┌──
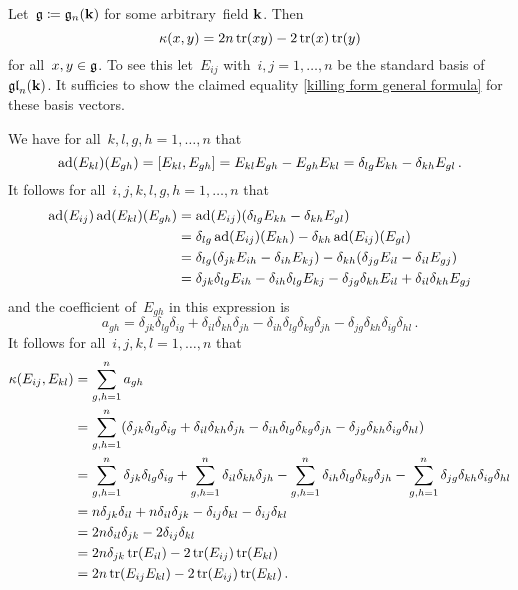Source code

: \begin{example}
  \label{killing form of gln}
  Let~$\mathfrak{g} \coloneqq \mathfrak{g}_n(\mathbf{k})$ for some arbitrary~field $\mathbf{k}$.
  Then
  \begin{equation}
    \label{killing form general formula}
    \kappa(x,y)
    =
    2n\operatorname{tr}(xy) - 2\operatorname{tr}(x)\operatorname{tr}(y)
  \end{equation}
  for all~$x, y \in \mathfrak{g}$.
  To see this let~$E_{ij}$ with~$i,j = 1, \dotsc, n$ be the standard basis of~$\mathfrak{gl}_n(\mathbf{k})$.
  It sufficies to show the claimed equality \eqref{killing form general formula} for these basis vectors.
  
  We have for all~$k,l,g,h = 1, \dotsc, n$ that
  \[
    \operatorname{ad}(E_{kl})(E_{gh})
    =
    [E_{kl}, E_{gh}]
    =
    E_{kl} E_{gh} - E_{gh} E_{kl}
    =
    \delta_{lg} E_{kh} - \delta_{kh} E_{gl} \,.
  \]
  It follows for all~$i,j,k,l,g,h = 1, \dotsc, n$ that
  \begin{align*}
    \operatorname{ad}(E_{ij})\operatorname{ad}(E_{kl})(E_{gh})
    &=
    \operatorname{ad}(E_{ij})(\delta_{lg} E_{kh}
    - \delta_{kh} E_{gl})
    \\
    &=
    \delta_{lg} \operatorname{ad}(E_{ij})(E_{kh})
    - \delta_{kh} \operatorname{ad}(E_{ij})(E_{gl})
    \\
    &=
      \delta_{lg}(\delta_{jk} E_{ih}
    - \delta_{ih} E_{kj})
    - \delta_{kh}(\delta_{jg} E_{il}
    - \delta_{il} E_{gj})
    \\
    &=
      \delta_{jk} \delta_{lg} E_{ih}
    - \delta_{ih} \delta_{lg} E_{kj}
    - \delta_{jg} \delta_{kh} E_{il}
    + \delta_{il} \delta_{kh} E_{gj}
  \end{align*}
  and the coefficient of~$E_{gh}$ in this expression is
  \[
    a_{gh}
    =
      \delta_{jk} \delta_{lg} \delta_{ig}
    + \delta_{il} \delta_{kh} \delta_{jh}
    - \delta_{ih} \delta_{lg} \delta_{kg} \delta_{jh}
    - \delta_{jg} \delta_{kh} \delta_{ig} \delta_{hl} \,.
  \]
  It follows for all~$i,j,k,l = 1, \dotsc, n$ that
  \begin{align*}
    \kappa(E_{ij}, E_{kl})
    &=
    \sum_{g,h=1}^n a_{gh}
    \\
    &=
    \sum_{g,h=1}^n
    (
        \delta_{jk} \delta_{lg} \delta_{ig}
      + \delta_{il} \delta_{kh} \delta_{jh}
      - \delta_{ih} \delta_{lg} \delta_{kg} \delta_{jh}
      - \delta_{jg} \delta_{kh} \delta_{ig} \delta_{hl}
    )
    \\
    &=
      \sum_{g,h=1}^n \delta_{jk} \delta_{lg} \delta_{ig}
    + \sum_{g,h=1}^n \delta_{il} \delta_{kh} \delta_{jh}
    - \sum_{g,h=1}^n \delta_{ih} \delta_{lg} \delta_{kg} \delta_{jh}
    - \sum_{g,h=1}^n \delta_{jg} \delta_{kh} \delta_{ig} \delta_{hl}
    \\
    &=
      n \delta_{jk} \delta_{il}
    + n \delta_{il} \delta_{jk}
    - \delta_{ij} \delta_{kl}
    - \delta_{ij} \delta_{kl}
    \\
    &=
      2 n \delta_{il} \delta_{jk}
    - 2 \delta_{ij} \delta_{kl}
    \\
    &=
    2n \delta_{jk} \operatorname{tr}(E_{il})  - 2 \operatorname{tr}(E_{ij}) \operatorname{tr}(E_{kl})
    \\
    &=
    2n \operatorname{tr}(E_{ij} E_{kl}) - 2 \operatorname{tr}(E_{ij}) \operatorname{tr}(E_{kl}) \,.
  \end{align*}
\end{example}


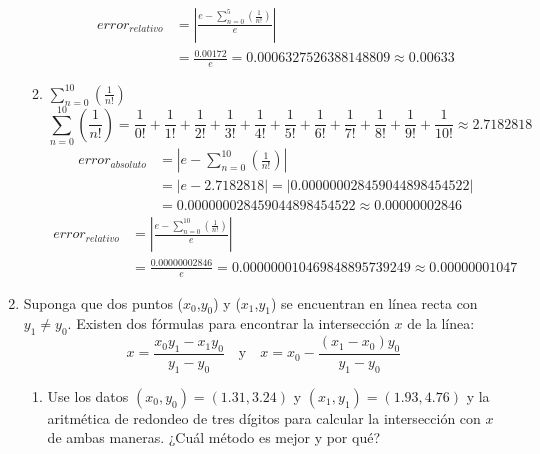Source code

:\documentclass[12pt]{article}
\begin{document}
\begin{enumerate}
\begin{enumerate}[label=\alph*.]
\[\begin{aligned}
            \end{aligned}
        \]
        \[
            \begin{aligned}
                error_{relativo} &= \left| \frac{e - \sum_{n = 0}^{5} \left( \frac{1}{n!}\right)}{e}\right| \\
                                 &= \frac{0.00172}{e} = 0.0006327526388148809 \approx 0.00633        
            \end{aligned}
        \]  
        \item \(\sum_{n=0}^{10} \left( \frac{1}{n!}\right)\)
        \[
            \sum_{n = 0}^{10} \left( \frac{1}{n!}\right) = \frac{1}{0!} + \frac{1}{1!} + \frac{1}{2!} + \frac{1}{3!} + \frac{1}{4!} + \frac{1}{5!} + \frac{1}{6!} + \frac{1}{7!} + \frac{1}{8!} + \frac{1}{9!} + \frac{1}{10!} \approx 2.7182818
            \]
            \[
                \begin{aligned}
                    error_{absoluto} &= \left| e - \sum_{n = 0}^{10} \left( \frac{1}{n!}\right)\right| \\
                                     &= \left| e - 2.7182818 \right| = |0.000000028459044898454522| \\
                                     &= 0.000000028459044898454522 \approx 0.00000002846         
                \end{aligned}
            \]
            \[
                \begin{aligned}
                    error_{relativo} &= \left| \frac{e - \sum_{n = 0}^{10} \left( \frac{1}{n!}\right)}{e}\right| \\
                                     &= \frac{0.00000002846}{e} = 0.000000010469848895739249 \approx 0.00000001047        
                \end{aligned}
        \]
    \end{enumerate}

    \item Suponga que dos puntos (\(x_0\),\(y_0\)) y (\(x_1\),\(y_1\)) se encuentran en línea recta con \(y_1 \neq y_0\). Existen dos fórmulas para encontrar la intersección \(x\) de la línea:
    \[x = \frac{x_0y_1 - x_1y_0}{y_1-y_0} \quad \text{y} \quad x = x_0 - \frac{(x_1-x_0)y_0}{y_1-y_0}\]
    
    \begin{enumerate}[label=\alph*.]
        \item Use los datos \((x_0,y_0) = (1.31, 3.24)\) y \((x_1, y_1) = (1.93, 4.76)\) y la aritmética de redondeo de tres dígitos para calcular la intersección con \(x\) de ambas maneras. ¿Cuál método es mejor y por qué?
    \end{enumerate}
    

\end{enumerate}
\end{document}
└──
Prompt: Your answer must be an exact copy of every entry, with no pictures in it.

Response for this exercise:
Source code

: \begin{example}
  \label{killing form of gln}
  Let~$\mathfrak{g} \coloneqq \mathfrak{g}_n(\mathbf{k})$ for some arbitrary~field $\mathbf{k}$.
  Then
  \begin{equation}
    \label{killing form general formula}
    \kappa(x,y)
    =
    2n\operatorname{tr}(xy) - 2\operatorname{tr}(x)\operatorname{tr}(y)
  \end{equation}
  for all~$x, y \in \mathfrak{g}$.
  To see this let~$E_{ij}$ with~$i,j = 1, \dotsc, n$ be the standard basis of~$\mathfrak{gl}_n(\mathbf{k})$.
  It sufficies to show the claimed equality \eqref{killing form general formula} for these basis vectors.
  
  We have for all~$k,l,g,h = 1, \dotsc, n$ that
  \[
    \operatorname{ad}(E_{kl})(E_{gh})
    =
    [E_{kl}, E_{gh}]
    =
    E_{kl} E_{gh} - E_{gh} E_{kl}
    =
    \delta_{lg} E_{kh} - \delta_{kh} E_{gl} \,.
  \]
  It follows for all~$i,j,k,l,g,h = 1, \dotsc, n$ that
  \begin{align*}
    \operatorname{ad}(E_{ij})\operatorname{ad}(E_{kl})(E_{gh})
    &=
    \operatorname{ad}(E_{ij})(\delta_{lg} E_{kh}
    - \delta_{kh} E_{gl})
    \\
    &=
    \delta_{lg} \operatorname{ad}(E_{ij})(E_{kh})
    - \delta_{kh} \operatorname{ad}(E_{ij})(E_{gl})
    \\
    &=
      \delta_{lg}(\delta_{jk} E_{ih}
    - \delta_{ih} E_{kj})
    - \delta_{kh}(\delta_{jg} E_{il}
    - \delta_{il} E_{gj})
    \\
    &=
      \delta_{jk} \delta_{lg} E_{ih}
    - \delta_{ih} \delta_{lg} E_{kj}
    - \delta_{jg} \delta_{kh} E_{il}
    + \delta_{il} \delta_{kh} E_{gj}
  \end{align*}
  and the coefficient of~$E_{gh}$ in this expression is
  \[
    a_{gh}
    =
      \delta_{jk} \delta_{lg} \delta_{ig}
    + \delta_{il} \delta_{kh} \delta_{jh}
    - \delta_{ih} \delta_{lg} \delta_{kg} \delta_{jh}
    - \delta_{jg} \delta_{kh} \delta_{ig} \delta_{hl} \,.
  \]
  It follows for all~$i,j,k,l = 1, \dotsc, n$ that
  \begin{align*}
    \kappa(E_{ij}, E_{kl})
    &=
    \sum_{g,h=1}^n a_{gh}
    \\
    &=
    \sum_{g,h=1}^n
    (
        \delta_{jk} \delta_{lg} \delta_{ig}
      + \delta_{il} \delta_{kh} \delta_{jh}
      - \delta_{ih} \delta_{lg} \delta_{kg} \delta_{jh}
      - \delta_{jg} \delta_{kh} \delta_{ig} \delta_{hl}
    )
    \\
    &=
      \sum_{g,h=1}^n \delta_{jk} \delta_{lg} \delta_{ig}
    + \sum_{g,h=1}^n \delta_{il} \delta_{kh} \delta_{jh}
    - \sum_{g,h=1}^n \delta_{ih} \delta_{lg} \delta_{kg} \delta_{jh}
    - \sum_{g,h=1}^n \delta_{jg} \delta_{kh} \delta_{ig} \delta_{hl}
    \\
    &=
      n \delta_{jk} \delta_{il}
    + n \delta_{il} \delta_{jk}
    - \delta_{ij} \delta_{kl}
    - \delta_{ij} \delta_{kl}
    \\
    &=
      2 n \delta_{il} \delta_{jk}
    - 2 \delta_{ij} \delta_{kl}
    \\
    &=
    2n \delta_{jk} \operatorname{tr}(E_{il})  - 2 \operatorname{tr}(E_{ij}) \operatorname{tr}(E_{kl})
    \\
    &=
    2n \operatorname{tr}(E_{ij} E_{kl}) - 2 \operatorname{tr}(E_{ij}) \operatorname{tr}(E_{kl}) \,.
  \end{align*}
\end{example}


Source code

:\documentclass[12pt]{article}
\begin{document}
\begin{enumerate}
\begin{enumerate}[label=\alph*.]
\[\begin{aligned}
            \end{aligned}
        \]
        \[
            \begin{aligned}
                error_{relativo} &= \left| \frac{e - \sum_{n = 0}^{5} \left( \frac{1}{n!}\right)}{e}\right| \\
                                 &= \frac{0.00172}{e} = 0.0006327526388148809 \approx 0.00633        
            \end{aligned}
        \]  
        \item \(\sum_{n=0}^{10} \left( \frac{1}{n!}\right)\)
        \[
            \sum_{n = 0}^{10} \left( \frac{1}{n!}\right) = \frac{1}{0!} + \frac{1}{1!} + \frac{1}{2!} + \frac{1}{3!} + \frac{1}{4!} + \frac{1}{5!} + \frac{1}{6!} + \frac{1}{7!} + \frac{1}{8!} + \frac{1}{9!} + \frac{1}{10!} \approx 2.7182818
            \]
            \[
                \begin{aligned}
                    error_{absoluto} &= \left| e - \sum_{n = 0}^{10} \left( \frac{1}{n!}\right)\right| \\
                                     &= \left| e - 2.7182818 \right| = |0.000000028459044898454522| \\
                                     &= 0.000000028459044898454522 \approx 0.00000002846         
                \end{aligned}
            \]
            \[
                \begin{aligned}
                    error_{relativo} &= \left| \frac{e - \sum_{n = 0}^{10} \left( \frac{1}{n!}\right)}{e}\right| \\
                                     &= \frac{0.00000002846}{e} = 0.000000010469848895739249 \approx 0.00000001047        
                \end{aligned}
        \]
    \end{enumerate}

    \item Suponga que dos puntos (\(x_0\),\(y_0\)) y (\(x_1\),\(y_1\)) se encuentran en línea recta con \(y_1 \neq y_0\). Existen dos fórmulas para encontrar la intersección \(x\) de la línea:
    \[x = \frac{x_0y_1 - x_1y_0}{y_1-y_0} \quad \text{y} \quad x = x_0 - \frac{(x_1-x_0)y_0}{y_1-y_0}\]
    
    \begin{enumerate}[label=\alph*.]
        \item Use los datos \((x_0,y_0) = (1.31, 3.24)\) y \((x_1, y_1) = (1.93, 4.76)\) y la aritmética de redondeo de tres dígitos para calcular la intersección con \(x\) de ambas maneras. ¿Cuál método es mejor y por qué?
    \end{enumerate}
    

\end{enumerate}
\end{document}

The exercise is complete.